Minister-president Rutte heeft zich in 2011 in een tv-uitzending uitgelaten over de abortusgrens. Hij zei toen dat hij het goed vindt om te discussiëren over de abortusgrens als nieuwe wetenschappelijke inzichten daartoe aanleiding geven. Nadat er vanuit politieke partijen kritiek kwam op de uitspraken van Rutte, maakte de premier duidelijk dat de regering niet van plan was de abortuswet te veranderen, maar dat nieuwe inzichten slechts kritisch moeten worden bekeken. Tot op heden is dat nog niet gebeurd. Minister Schippers stelt dat er „onvoldoende medische, juridische en praktische redenen zijn gebleken om de abortusgrens te verlagen.”

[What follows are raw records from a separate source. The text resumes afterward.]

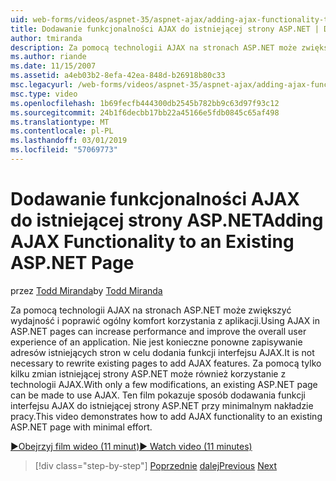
 ```yaml
---
uid: web-forms/videos/aspnet-35/aspnet-ajax/adding-ajax-functionality-to-an-existing-aspnet-page
title: Dodawanie funkcjonalności AJAX do istniejącej strony ASP.NET | Dokumentacja firmy Microsoft
author: tmiranda
description: Za pomocą technologii AJAX na stronach ASP.NET może zwiększyć wydajność i poprawić ogólny komfort korzystania z aplikacji. Nie jest konieczne do przepisania istniejących stron...
ms.author: riande
ms.date: 11/15/2007
ms.assetid: a4eb03b2-8efa-42ea-848d-b26918b80c33
msc.legacyurl: /web-forms/videos/aspnet-35/aspnet-ajax/adding-ajax-functionality-to-an-existing-aspnet-page
msc.type: video
ms.openlocfilehash: 1b69fecfb444300db2545b782bb9c63d97f93c12
ms.sourcegitcommit: 24b1f6decbb17bb22a45166e5fdb0845c65af498
ms.translationtype: MT
ms.contentlocale: pl-PL
ms.lasthandoff: 03/01/2019
ms.locfileid: "57069773"
---
```

<a name="adding-ajax-functionality-to-an-existing-aspnet-page"></a><span data-ttu-id="ecbfd-104">Dodawanie funkcjonalności AJAX do istniejącej strony ASP.NET</span><span class="sxs-lookup"><span data-stu-id="ecbfd-104">Adding AJAX Functionality to an Existing ASP.NET Page</span></span>
====================
<span data-ttu-id="ecbfd-105">przez [Todd Miranda](https://github.com/tmiranda)</span><span class="sxs-lookup"><span data-stu-id="ecbfd-105">by [Todd Miranda](https://github.com/tmiranda)</span></span>

<span data-ttu-id="ecbfd-106">Za pomocą technologii AJAX na stronach ASP.NET może zwiększyć wydajność i poprawić ogólny komfort korzystania z aplikacji.</span><span class="sxs-lookup"><span data-stu-id="ecbfd-106">Using AJAX in ASP.NET pages can increase performance and improve the overall user experience of an application.</span></span> <span data-ttu-id="ecbfd-107">Nie jest konieczne ponowne zapisywanie adresów istniejących stron w celu dodania funkcji interfejsu AJAX.</span><span class="sxs-lookup"><span data-stu-id="ecbfd-107">It is not necessary to rewrite existing pages to add AJAX features.</span></span> <span data-ttu-id="ecbfd-108">Za pomocą tylko kilku zmian istniejącej strony ASP.NET może również korzystanie z technologii AJAX.</span><span class="sxs-lookup"><span data-stu-id="ecbfd-108">With only a few modifications, an existing ASP.NET page can be made to use AJAX.</span></span> <span data-ttu-id="ecbfd-109">Ten film pokazuje sposób dodawania funkcji interfejsu AJAX do istniejącej strony ASP.NET przy minimalnym nakładzie pracy.</span><span class="sxs-lookup"><span data-stu-id="ecbfd-109">This video demonstrates how to add AJAX functionality to an existing ASP.NET page with minimal effort.</span></span>

[<span data-ttu-id="ecbfd-110">&#9654;Obejrzyj film wideo (11 minut)</span><span class="sxs-lookup"><span data-stu-id="ecbfd-110">&#9654; Watch video (11 minutes)</span></span>](https://channel9.msdn.com/Blogs/ASP-NET-Site-Videos/adding-ajax-functionality-to-an-existing-aspnet-page)

> [!div class="step-by-step"]
> <span data-ttu-id="ecbfd-111">[Poprzednie](aspnet-ajax-support-in-visual-studio-2008.md)
> [dalej](creating-and-using-an-ajax-enabled-web-service-in-a-web-site.md)</span><span class="sxs-lookup"><span data-stu-id="ecbfd-111">[Previous](aspnet-ajax-support-in-visual-studio-2008.md)
[Next](creating-and-using-an-ajax-enabled-web-service-in-a-web-site.md)</span></span>
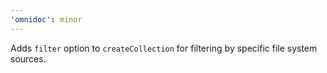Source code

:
 ```yaml
---
'omnidoc': minor
---
```


Adds `filter` option to `createCollection` for filtering by specific file system sources.
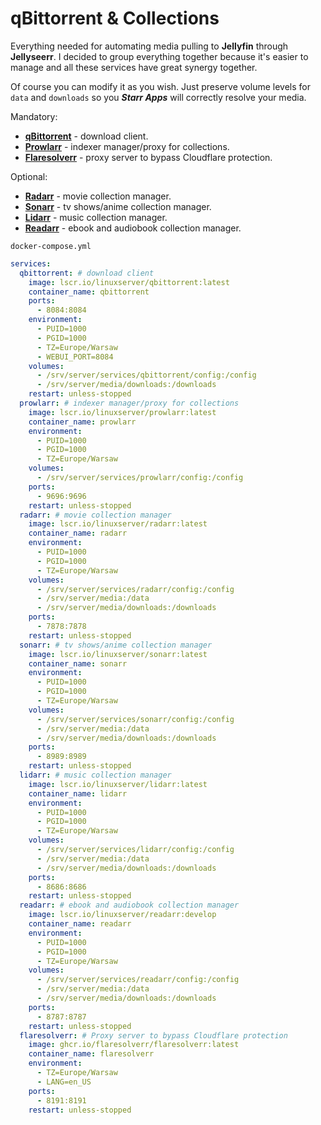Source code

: # qBittorrent & Collections

Everything needed for automating media pulling to **Jellyfin** through **Jellyseerr**. I decided to group everything together because it's easier to manage and all these services have great synergy together.

Of course you can modify it as you wish. Just preserve volume levels for ``data`` and ``downloads`` so you ***Starr Apps*** will correctly resolve your media.

Mandatory:
- **[qBittorrent](https://github.com/linuxserver/docker-qbittorrent)** - download client.
- **[Prowlarr](https://github.com/linuxserver/docker-prowlarr)** - indexer manager/proxy for collections.
- **[Flaresolverr](https://github.com/FlareSolverr/FlareSolverr)** - proxy server to bypass Cloudflare protection.

Optional:
- **[Radarr](https://github.com/linuxserver/docker-radarr)** - movie collection manager.
- **[Sonarr](https://github.com/linuxserver/docker-sonarr)** - tv shows/anime collection manager.
- **[Lidarr](https://github.com/linuxserver/docker-lidarr)** - music collection manager.
- **[Readarr](https://github.com/linuxserver/docker-readarr)** - ebook and audiobook collection manager.

``docker-compose.yml``
```yaml
services:
  qbittorrent: # download client
    image: lscr.io/linuxserver/qbittorrent:latest
    container_name: qbittorrent
    ports:
      - 8084:8084
    environment:
      - PUID=1000
      - PGID=1000
      - TZ=Europe/Warsaw
      - WEBUI_PORT=8084
    volumes:
      - /srv/server/services/qbittorrent/config:/config
      - /srv/server/media/downloads:/downloads
    restart: unless-stopped
  prowlarr: # indexer manager/proxy for collections
    image: lscr.io/linuxserver/prowlarr:latest
    container_name: prowlarr
    environment:
      - PUID=1000
      - PGID=1000
      - TZ=Europe/Warsaw
    volumes:
      - /srv/server/services/prowlarr/config:/config
    ports:
      - 9696:9696
    restart: unless-stopped
  radarr: # movie collection manager
    image: lscr.io/linuxserver/radarr:latest
    container_name: radarr
    environment:
      - PUID=1000
      - PGID=1000
      - TZ=Europe/Warsaw
    volumes:
      - /srv/server/services/radarr/config:/config
      - /srv/server/media:/data
      - /srv/server/media/downloads:/downloads
    ports:
      - 7878:7878
    restart: unless-stopped
  sonarr: # tv shows/anime collection manager
    image: lscr.io/linuxserver/sonarr:latest
    container_name: sonarr
    environment:
      - PUID=1000
      - PGID=1000
      - TZ=Europe/Warsaw
    volumes:
      - /srv/server/services/sonarr/config:/config
      - /srv/server/media:/data
      - /srv/server/media/downloads:/downloads
    ports:
      - 8989:8989
    restart: unless-stopped
  lidarr: # music collection manager
    image: lscr.io/linuxserver/lidarr:latest
    container_name: lidarr
    environment:
      - PUID=1000
      - PGID=1000
      - TZ=Europe/Warsaw
    volumes:
      - /srv/server/services/lidarr/config:/config
      - /srv/server/media:/data
      - /srv/server/media/downloads:/downloads
    ports:
      - 8686:8686
    restart: unless-stopped
  readarr: # ebook and audiobook collection manager
    image: lscr.io/linuxserver/readarr:develop
    container_name: readarr
    environment:
      - PUID=1000
      - PGID=1000
      - TZ=Europe/Warsaw
    volumes:
      - /srv/server/services/readarr/config:/config
      - /srv/server/media:/data
      - /srv/server/media/downloads:/downloads
    ports:
      - 8787:8787
    restart: unless-stopped
  flaresolverr: # Proxy server to bypass Cloudflare protection
    image: ghcr.io/flaresolverr/flaresolverr:latest
    container_name: flaresolverr
    environment:
      - TZ=Europe/Warsaw
      - LANG=en_US
    ports:
      - 8191:8191
    restart: unless-stopped
```
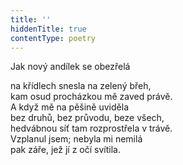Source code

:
 ```yaml
---
title: ''
hiddenTitle: true
contentType: poetry
---
```


<section>

Jak nový andílek se obezřelá

na křídlech snesla na zelený břeh,  
kam osud procházkou mě zaved právě.  
A když mě na pěšině uviděla  
bez druhů, bez průvodu, beze všech,  
hedvábnou síť tam rozprostřela v trávě.  
Vzplanul jsem; nebyla mi nemilá  
pak záře, jež jí z očí svítila.

</section>
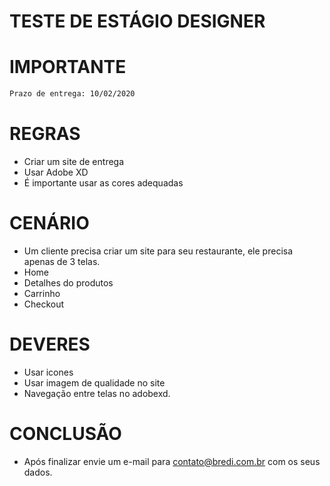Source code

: # TESTE DE ESTÁGIO DESIGNER


# IMPORTANTE
```sh 
Prazo de entrega: 10/02/2020
```

# REGRAS
 - Criar um site de entrega
 - Usar Adobe XD
 - É importante usar as cores adequadas

# CENÁRIO
 - Um cliente precisa criar um site para seu restaurante, ele precisa apenas de 3 telas.
- Home
- Detalhes do produtos
- Carrinho
- Checkout

# DEVERES
 - Usar icones
 - Usar imagem de qualidade no site
 - Navegação entre telas no adobexd.

# CONCLUSÃO
- Após finalizar envie um e-mail para contato@bredi.com.br com os seus dados.
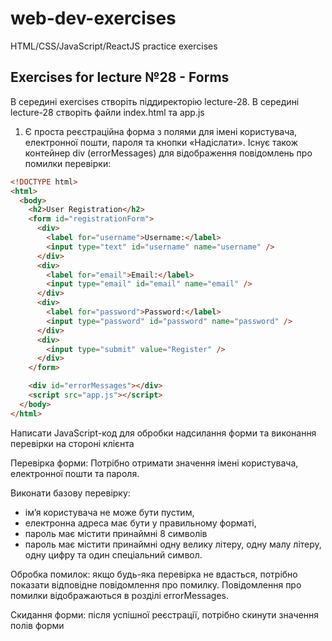 # web-dev-exercises

HTML/CSS/JavaScript/ReactJS practice exercises

## Exercises for lecture №28 - Forms

В середині exercises створіть піддиректорію lecture-28. В середині lecture-28 створіть файли index.html та app.js

1. Є проста реєстраційна форма з полями для імені користувача, електронної пошти, пароля та кнопки «Надіслати». Існує також контейнер div (errorMessages) для відображення повідомлень про помилки перевірки:

```html
<!DOCTYPE html>
<html>
  <body>
    <h2>User Registration</h2>
    <form id="registrationForm">
      <div>
        <label for="username">Username:</label>
        <input type="text" id="username" name="username" />
      </div>
      <div>
        <label for="email">Email:</label>
        <input type="email" id="email" name="email" />
      </div>
      <div>
        <label for="password">Password:</label>
        <input type="password" id="password" name="password" />
      </div>
      <div>
        <input type="submit" value="Register" />
      </div>
    </form>

    <div id="errorMessages"></div>
    <script src="app.js"></script>
  </body>
</html>

```

Написати JavaScript-код для обробки надсилання форми та виконання перевірки на стороні клієнта

Перевірка форми: Потрібно отримати значення імені користувача, електронної пошти та пароля.

Виконати базову перевірку: 
- ім’я користувача не може бути пустим, 
- електронна адреса має бути у правильному форматі, 
- пароль має містити принаймні 8 символів 
- пароль має містити принаймні одну велику літеру, одну малу літеру, одну цифру та один спеціальний символ.

Обробка помилок: якщо будь-яка перевірка не вдасться, потрібно показати відповідне повідомлення про помилку. Повідомлення про помилки відображаються в розділі errorMessages.

Скидання форми: після успішної реєстрації, потрібно скинути значення полів форми

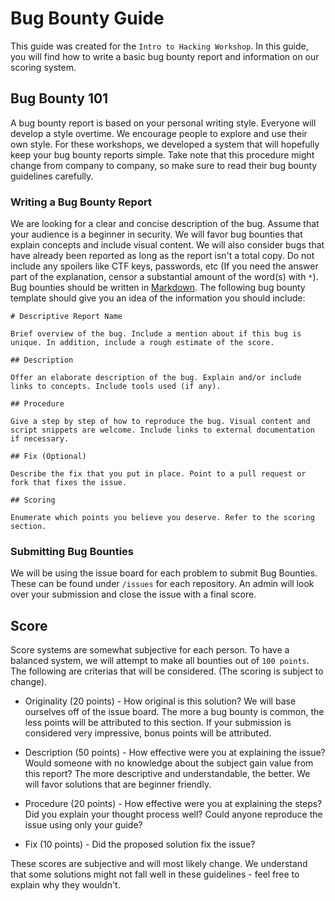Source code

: # Bug Bounty Guide

This guide was created for the `Intro to Hacking Workshop`. In this guide, you will find how to write a basic bug bounty report and information on our scoring system.

## Bug Bounty 101

A bug bounty report is based on your personal writing style. Everyone will develop a style overtime. We encourage people to explore and use their own style. For these workshops, we developed a system that will hopefully keep your bug bounty reports simple. Take note that this procedure might change from company to company, so make sure to read their bug bounty guidelines carefully.

### Writing a Bug Bounty Report

We are looking for a clear and concise description of the bug. Assume that your audience is a beginner in security. We will favor bug bounties that explain concepts and include visual content. We will also consider bugs that have already been reported as long as the report isn't a total copy. Do not include any spoilers like CTF keys, passwords, etc (If you need the answer part of the explanation, censor a substantial amount of the word(s) with `*`). Bug bounties should be written in [Markdown](https://github.com/adam-p/markdown-here/wiki/Markdown-Cheatsheet). The following bug bounty template should give you an idea of the information you should include:

```
# Descriptive Report Name

Brief overview of the bug. Include a mention about if this bug is unique. In addition, include a rough estimate of the score.

## Description

Offer an elaborate description of the bug. Explain and/or include links to concepts. Include tools used (if any).

## Procedure

Give a step by step of how to reproduce the bug. Visual content and script snippets are welcome. Include links to external documentation if necessary.

## Fix (Optional)

Describe the fix that you put in place. Point to a pull request or fork that fixes the issue.

## Scoring

Enumerate which points you believe you deserve. Refer to the scoring section.
```

### Submitting Bug Bounties

We will be using the issue board for each problem to submit Bug Bounties. These can be found under `/issues` for each repository. An admin will look over your submission and close the issue with a final score. 

## Score

Score systems are somewhat subjective for each person. To have a balanced system, we will attempt to make all bounties out of `100 points`. The following are criterias that will be considered. (The scoring is subject to change).

- Originality (20 points) - How original is this solution? We will base ourselves off of the issue board. The more a bug bounty is common, the less points will be attributed to this section. If your submission is considered very impressive, bonus points will be attributed.

- Description (50 points) - How effective were you at explaining the issue? Would someone with no knowledge about the subject gain value from this report? The more descriptive and understandable, the better. We will favor solutions that are beginner friendly.

- Procedure (20 points) - How effective were you at explaining the steps? Did you explain your thought process well? Could anyone reproduce the issue using only your guide?

- Fix (10 points) - Did the proposed solution fix the issue? 

These scores are subjective and will most likely change. We understand that some solutions might not fall well in these guidelines - feel free to explain why they wouldn't.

Het zou goed zijn om exact dertig jaar na invoering van de WAZ weer een constructief maatschappelijk debat te voeren over een van de laatste grote taboes in Nederland. Laten we in dat debat oog hebben voor zowel de belangen van de zwangere vrouw als de rechtsbescherming van het ongeboren kind.
Ook anno 2014 is abortus juridisch gezien een uiterste noodgreep waar uiterst secuur mee moet worden omgegaan. En ook anno 2014 is de rechtsbescherming van het ongeboren kind gewaarborgd in de wet.
De auteur is jurist. Juristenvereniging Pro Vita houdt morgen in Hilversum een symposium over de vraag of de abortusgrens nog verdedigbaar is.